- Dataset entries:
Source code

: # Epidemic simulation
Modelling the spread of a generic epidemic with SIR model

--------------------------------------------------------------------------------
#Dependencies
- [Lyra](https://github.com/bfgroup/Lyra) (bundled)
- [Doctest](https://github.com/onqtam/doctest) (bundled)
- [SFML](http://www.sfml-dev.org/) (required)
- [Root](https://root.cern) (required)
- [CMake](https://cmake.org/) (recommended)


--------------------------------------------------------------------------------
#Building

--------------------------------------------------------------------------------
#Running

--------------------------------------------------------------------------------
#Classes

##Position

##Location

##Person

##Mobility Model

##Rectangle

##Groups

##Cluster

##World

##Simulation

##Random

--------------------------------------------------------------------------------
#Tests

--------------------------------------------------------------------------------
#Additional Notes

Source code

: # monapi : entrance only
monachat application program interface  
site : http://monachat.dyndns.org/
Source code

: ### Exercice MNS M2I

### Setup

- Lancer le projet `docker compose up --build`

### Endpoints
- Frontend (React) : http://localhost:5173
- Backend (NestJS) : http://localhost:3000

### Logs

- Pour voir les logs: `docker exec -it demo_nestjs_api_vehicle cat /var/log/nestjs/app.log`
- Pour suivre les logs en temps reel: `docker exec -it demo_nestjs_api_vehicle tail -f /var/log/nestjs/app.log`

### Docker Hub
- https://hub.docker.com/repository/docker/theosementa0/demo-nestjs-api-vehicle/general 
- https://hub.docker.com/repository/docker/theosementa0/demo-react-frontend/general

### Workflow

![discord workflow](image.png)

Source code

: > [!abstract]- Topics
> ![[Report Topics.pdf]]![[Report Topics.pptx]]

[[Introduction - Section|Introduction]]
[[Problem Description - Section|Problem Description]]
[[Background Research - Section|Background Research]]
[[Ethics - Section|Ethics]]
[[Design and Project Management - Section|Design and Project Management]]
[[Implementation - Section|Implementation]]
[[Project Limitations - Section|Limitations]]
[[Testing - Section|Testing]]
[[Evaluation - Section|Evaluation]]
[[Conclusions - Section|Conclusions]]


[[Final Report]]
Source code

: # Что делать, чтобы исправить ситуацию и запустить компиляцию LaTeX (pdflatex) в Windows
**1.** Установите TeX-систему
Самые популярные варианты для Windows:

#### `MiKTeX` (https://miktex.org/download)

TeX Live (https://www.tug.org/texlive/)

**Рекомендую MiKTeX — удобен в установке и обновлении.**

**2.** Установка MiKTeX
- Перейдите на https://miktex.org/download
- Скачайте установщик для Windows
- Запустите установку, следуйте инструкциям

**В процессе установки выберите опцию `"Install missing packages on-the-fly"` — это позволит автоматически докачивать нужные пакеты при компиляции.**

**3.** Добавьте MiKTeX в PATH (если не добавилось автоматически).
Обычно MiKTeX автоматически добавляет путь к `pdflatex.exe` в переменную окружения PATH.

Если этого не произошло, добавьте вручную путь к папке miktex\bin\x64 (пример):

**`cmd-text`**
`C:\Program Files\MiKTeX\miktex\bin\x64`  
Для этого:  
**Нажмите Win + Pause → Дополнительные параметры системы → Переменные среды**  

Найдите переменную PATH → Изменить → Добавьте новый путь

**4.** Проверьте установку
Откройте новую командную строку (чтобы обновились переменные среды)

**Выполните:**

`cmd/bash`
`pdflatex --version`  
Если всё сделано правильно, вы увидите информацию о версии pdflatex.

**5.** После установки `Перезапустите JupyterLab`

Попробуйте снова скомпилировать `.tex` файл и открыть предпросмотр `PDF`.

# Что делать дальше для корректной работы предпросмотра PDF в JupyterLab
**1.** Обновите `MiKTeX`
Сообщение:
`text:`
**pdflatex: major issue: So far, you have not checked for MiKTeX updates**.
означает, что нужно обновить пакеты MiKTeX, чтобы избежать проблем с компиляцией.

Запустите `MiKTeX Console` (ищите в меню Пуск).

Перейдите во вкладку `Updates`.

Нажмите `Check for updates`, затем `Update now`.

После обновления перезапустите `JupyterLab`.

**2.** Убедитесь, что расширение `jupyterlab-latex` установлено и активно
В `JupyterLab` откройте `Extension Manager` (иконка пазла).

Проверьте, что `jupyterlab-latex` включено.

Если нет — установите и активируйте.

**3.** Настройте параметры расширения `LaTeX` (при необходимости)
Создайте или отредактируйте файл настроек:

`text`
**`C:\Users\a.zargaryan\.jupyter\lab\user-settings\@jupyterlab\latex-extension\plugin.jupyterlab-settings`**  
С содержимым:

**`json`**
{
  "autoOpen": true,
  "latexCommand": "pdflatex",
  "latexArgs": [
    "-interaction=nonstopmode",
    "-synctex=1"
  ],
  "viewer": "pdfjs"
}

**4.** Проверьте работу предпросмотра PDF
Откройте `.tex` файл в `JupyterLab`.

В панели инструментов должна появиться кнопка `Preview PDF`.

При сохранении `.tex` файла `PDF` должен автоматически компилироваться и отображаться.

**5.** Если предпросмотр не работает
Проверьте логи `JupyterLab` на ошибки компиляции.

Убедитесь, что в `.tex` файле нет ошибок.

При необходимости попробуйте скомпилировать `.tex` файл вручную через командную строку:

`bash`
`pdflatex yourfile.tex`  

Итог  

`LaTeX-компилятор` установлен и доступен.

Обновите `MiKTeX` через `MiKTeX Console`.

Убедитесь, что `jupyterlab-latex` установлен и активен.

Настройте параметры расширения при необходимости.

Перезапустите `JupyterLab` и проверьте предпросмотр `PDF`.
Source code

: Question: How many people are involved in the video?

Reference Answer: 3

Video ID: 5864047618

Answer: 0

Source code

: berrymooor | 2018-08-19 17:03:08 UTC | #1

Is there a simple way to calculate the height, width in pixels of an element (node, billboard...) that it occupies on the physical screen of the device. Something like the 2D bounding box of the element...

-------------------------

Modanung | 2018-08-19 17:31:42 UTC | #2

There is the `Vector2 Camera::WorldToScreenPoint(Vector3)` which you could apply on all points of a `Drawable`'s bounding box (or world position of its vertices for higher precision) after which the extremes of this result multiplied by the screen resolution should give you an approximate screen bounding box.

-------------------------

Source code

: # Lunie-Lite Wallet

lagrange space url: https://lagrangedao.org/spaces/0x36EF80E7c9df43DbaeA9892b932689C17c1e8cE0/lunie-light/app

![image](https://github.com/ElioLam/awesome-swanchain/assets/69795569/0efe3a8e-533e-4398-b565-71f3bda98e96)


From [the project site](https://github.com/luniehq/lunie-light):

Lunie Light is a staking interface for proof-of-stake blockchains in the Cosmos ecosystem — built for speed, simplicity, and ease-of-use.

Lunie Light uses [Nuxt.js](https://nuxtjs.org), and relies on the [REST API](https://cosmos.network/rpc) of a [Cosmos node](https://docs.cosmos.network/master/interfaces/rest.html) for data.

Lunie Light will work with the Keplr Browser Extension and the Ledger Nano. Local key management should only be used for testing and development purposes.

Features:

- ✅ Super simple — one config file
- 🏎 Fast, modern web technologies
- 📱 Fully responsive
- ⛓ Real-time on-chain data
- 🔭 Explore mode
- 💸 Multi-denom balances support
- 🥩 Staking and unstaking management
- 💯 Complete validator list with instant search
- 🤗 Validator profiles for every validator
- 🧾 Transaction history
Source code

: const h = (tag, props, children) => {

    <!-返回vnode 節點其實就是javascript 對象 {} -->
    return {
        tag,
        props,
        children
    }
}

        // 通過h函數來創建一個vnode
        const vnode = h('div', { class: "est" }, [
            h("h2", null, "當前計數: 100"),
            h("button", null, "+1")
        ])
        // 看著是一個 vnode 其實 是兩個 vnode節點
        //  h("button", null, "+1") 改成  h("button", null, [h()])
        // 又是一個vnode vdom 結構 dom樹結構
---
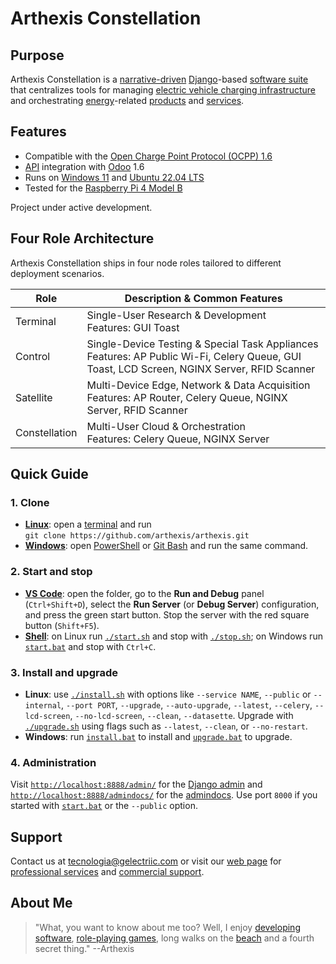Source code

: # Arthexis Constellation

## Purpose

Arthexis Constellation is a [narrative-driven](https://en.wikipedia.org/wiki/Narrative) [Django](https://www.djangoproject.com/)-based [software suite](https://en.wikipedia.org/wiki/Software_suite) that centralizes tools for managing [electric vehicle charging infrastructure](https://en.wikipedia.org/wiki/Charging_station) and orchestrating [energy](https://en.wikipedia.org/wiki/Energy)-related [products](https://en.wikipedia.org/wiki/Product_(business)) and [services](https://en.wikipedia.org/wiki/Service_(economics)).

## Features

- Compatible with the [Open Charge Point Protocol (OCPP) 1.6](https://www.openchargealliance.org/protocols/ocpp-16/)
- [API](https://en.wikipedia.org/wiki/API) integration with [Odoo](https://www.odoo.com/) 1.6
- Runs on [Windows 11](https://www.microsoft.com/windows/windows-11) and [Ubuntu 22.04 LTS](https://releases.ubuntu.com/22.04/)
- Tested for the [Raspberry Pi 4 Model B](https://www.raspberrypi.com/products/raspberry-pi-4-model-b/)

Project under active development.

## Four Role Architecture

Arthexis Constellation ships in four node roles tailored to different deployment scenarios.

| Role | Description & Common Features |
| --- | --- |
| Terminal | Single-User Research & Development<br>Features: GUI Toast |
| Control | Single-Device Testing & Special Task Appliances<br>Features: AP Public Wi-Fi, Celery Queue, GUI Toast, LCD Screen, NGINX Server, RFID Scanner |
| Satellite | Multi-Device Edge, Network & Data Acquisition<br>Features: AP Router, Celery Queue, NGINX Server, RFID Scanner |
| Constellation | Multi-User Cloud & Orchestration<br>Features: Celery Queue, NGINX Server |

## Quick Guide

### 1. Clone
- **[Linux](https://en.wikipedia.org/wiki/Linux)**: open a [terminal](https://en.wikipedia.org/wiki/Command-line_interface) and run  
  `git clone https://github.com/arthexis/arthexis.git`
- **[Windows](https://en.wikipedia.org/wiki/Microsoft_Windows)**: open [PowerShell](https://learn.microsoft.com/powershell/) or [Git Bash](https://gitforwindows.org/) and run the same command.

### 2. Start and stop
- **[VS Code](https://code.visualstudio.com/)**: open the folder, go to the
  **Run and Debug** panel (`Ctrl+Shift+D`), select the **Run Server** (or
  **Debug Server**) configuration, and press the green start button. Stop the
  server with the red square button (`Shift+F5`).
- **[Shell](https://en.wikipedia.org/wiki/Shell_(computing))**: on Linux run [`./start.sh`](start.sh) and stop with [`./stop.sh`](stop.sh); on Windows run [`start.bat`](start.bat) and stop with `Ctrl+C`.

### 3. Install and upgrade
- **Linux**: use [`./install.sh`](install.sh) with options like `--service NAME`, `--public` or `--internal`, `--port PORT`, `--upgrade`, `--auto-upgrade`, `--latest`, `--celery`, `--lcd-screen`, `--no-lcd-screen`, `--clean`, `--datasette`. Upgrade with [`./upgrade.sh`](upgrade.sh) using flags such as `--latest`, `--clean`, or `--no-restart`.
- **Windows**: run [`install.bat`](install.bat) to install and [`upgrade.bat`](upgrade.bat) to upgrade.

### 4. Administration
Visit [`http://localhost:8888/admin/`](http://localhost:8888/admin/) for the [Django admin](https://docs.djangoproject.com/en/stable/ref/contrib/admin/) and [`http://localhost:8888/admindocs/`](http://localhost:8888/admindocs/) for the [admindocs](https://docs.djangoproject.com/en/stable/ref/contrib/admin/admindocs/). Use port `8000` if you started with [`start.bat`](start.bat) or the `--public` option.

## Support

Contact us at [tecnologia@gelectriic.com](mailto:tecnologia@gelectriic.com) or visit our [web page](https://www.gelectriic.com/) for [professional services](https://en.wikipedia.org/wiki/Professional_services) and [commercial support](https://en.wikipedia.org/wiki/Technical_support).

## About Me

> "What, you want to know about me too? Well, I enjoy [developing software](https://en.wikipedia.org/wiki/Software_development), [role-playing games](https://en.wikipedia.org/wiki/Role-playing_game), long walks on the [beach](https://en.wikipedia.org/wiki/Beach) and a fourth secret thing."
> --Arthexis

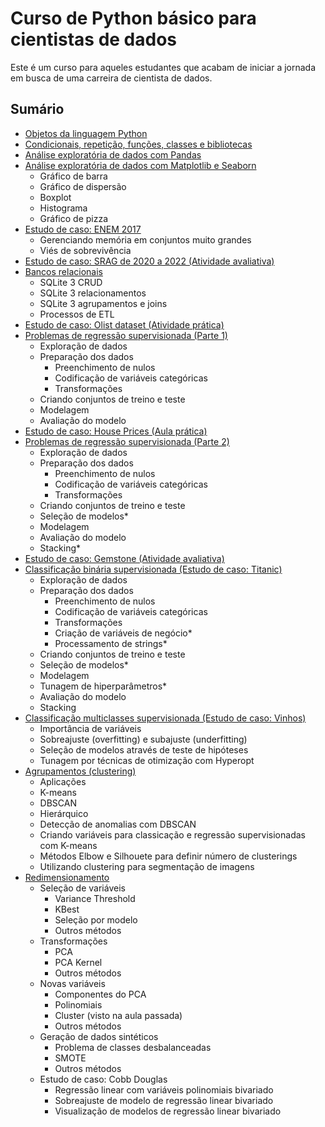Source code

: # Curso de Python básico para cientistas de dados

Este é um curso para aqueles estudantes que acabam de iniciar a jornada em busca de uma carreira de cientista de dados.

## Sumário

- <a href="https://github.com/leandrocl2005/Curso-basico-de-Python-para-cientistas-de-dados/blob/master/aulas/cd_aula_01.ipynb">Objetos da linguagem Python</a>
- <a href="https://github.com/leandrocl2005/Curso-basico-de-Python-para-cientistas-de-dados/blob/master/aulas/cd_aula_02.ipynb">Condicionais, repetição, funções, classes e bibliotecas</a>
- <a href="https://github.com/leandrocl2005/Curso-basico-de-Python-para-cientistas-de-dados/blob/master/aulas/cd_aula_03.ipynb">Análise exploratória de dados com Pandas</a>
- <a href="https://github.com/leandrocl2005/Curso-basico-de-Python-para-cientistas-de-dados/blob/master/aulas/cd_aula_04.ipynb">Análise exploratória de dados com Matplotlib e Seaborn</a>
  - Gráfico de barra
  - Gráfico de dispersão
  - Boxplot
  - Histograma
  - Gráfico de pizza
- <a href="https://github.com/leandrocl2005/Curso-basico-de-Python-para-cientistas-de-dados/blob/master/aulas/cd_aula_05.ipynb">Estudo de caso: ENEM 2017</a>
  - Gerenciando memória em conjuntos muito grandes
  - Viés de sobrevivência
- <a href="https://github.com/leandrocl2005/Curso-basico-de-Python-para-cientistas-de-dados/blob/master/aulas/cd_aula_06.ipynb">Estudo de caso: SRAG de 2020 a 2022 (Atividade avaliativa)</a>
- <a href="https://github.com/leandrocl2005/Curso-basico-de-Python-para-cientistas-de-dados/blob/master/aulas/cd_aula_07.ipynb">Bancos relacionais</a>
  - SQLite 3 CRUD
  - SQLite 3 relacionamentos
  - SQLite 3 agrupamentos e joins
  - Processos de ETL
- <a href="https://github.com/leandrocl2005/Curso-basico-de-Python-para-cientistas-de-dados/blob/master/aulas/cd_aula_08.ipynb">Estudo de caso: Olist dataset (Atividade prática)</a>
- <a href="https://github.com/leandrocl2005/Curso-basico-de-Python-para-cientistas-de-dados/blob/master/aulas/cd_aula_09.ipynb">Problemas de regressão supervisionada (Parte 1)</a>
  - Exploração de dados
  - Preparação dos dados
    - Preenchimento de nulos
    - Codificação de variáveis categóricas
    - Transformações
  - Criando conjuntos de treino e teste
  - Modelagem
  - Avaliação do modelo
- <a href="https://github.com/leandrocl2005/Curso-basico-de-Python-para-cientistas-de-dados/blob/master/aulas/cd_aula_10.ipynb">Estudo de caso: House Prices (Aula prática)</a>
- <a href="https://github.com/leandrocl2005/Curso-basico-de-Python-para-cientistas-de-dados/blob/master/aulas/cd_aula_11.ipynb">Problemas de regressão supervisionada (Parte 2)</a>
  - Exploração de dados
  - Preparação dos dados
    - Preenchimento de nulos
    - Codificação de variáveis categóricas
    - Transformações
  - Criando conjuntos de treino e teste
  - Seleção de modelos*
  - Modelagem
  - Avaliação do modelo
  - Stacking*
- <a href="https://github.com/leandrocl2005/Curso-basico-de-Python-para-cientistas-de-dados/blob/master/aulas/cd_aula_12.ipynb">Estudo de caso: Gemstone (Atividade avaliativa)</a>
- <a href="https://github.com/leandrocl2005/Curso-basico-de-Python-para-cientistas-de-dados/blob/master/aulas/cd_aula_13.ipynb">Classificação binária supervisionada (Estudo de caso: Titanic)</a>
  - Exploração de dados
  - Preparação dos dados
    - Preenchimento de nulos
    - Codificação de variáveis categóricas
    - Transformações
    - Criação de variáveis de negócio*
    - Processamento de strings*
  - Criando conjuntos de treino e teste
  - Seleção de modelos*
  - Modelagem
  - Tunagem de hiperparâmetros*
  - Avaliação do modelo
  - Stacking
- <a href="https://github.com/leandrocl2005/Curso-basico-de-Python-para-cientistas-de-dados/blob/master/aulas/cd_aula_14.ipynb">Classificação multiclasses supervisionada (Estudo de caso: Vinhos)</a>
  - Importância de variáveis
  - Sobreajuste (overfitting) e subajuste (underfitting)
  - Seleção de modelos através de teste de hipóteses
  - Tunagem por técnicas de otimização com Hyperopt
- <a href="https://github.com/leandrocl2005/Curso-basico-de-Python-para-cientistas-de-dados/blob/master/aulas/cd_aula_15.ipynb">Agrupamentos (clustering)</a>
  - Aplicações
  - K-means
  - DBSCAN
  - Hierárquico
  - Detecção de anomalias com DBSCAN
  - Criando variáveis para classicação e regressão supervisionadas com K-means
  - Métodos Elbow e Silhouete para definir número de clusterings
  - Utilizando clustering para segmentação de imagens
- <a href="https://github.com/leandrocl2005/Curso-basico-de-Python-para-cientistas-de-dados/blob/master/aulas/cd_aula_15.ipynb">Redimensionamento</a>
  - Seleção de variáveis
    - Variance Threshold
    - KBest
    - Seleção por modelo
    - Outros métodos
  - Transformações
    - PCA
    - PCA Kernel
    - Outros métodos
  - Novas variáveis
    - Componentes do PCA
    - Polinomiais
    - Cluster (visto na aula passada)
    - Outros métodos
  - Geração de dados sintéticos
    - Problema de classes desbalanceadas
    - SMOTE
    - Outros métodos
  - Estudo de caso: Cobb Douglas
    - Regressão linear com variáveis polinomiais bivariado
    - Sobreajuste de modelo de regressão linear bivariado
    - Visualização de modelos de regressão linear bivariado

- Task statement: Above are the records; copy exactly the lines from the line with "- [API](https://en.wikipedia.org/wiki/API) integration" through the line with "## Four Role Architecture", both included.

- Output:
- [API](https://en.wikipedia.org/wiki/API) integration with [Odoo](https://www.odoo.com/) 1.6
- Runs on [Windows 11](https://www.microsoft.com/windows/windows-11) and [Ubuntu 22.04 LTS](https://releases.ubuntu.com/22.04/)
- Tested for the [Raspberry Pi 4 Model B](https://www.raspberrypi.com/products/raspberry-pi-4-model-b/)

Project under active development.

## Four Role Architecture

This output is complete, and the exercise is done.